Okra, for beauty and taste

Okra likes it hot.  Soon the cool-loving cabbage, broccoli, cauliflower and kohlrabi will have been harvested, leaving a large empty space in the garden. Lots of nutrients still in the garden can be used for growing a crop of okra.
    To get a jump, start young okra plants in three-inch pots.  After filling the pots with potting soil, place two okra seeds in each. I prefer Clemson Spineless, but there are many varieties available. The seeds will germinate in five to eight days, especially if the pots are outdoors in full sun. Keep them well watered. After the seedlings are about three inches tall, take a sharp knife or nail clippers and cut out the smallest.
    As soon as the area in the garden is cleared, transplant the young okra two feet apart in rows at least three feet apart. Or plant them in your flower bed. Purple varieties produce very attractive foliage. As they can grow to a height of four feet, they are best used as a background plant. But make certain they are accessible for harvesting the pods.
    Okra is a member of the hibiscus family.
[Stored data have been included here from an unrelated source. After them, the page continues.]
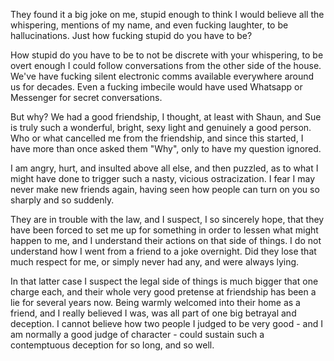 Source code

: They found it a big joke on me, stupid enough to think I would believe all the whispering, mentions of my name, and even fucking laughter, to be hallucinations. Just how fucking stupid do you have to be?

How stupid do you have to be to not be discrete with your whispering, to be overt enough I could follow conversations from the other side of the house. We've have fucking silent electronic comms available everywhere around us for decades. Even a fucking imbecile would have used Whatsapp or Messenger for secret conversations.

But why? We had a good friendship, I thought, at least with Shaun, and Sue is truly such a wonderful, bright, sexy light and genuinely a good person. Who or what cancelled me from the friendship, and since this started, I have more than once asked them "Why", only to have my question ignored.

I am angry, hurt, and insulted above all else, and then puzzled, as to what I might have done to trigger such a nasty, vicious ostracization. I fear I may never make new friends again, having seen how people can turn on you so sharply and so suddenly.

They are in trouble with the law, and I suspect, I so sincerely hope, that they have been forced to set me up for something in order to lessen what might happen to me, and I understand their actions on that side of things. I do not understand how I went from a friend to a joke overnight. Did they lose that much respect for me, or simply never had any, and were always lying. 

In that latter case I suspect the legal side of things is much bigger that one charge each, and their whole very good pretense at friendship has been a lie for several years now. Being warmly welcomed into their home as a friend, and I really believed I was, was all part of one big betrayal and deception. I cannot believe how two people I judged to be very good - and I am normally a good judge of character - could sustain such a contemptuous deception for so long, and so well. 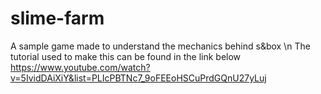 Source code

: # slime-farm
A sample game made to understand the mechanics behind s&amp;box \n
The tutorial used to make this can be found in the link below
https://www.youtube.com/watch?v=5IvidDAiXiY&list=PLIcPBTNc7_9oFEEoHSCuPrdGQnU27yLuj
The plants will start producing beautiful pale yellow hibiscus flowers with purple or red centers within three to four weeks after transplant­ing. Within two to three days after the flowers have wilted, some of the pods will be ready to harvest.
    To assure quality and tenderness, okra pods should be harvested three to four times weekly, especially during hot muggy days when the plants are flowering daily and growing rapidly. Pods longer than five inches will be woody and not palatable. But with some imagination, they can be dried and used in floral arrangements or Christmas tree decorations. Pods can grow to eight to 10 inches long.
    Okra plants will continue to produce pods into mid to late September. However, the later pods tend to become warty looking and are generally not tender.
    Okra can be breaded and fried, brushed with olive oil and baked for about 15 to 20 minutes in a 400-degree oven and sprinkled with salt, used in making gumbo, pickled or added to a tomato, hamburger and onion sauce. When using okra in sauces, always add the cut okra just before serving to avoid the slimy texture that results from over-cooking.
    I have grown okra in my garden in Deale for the past 24 years without failure. I could never grow it when I gardened in New Hampshire because the summers were too short and cool.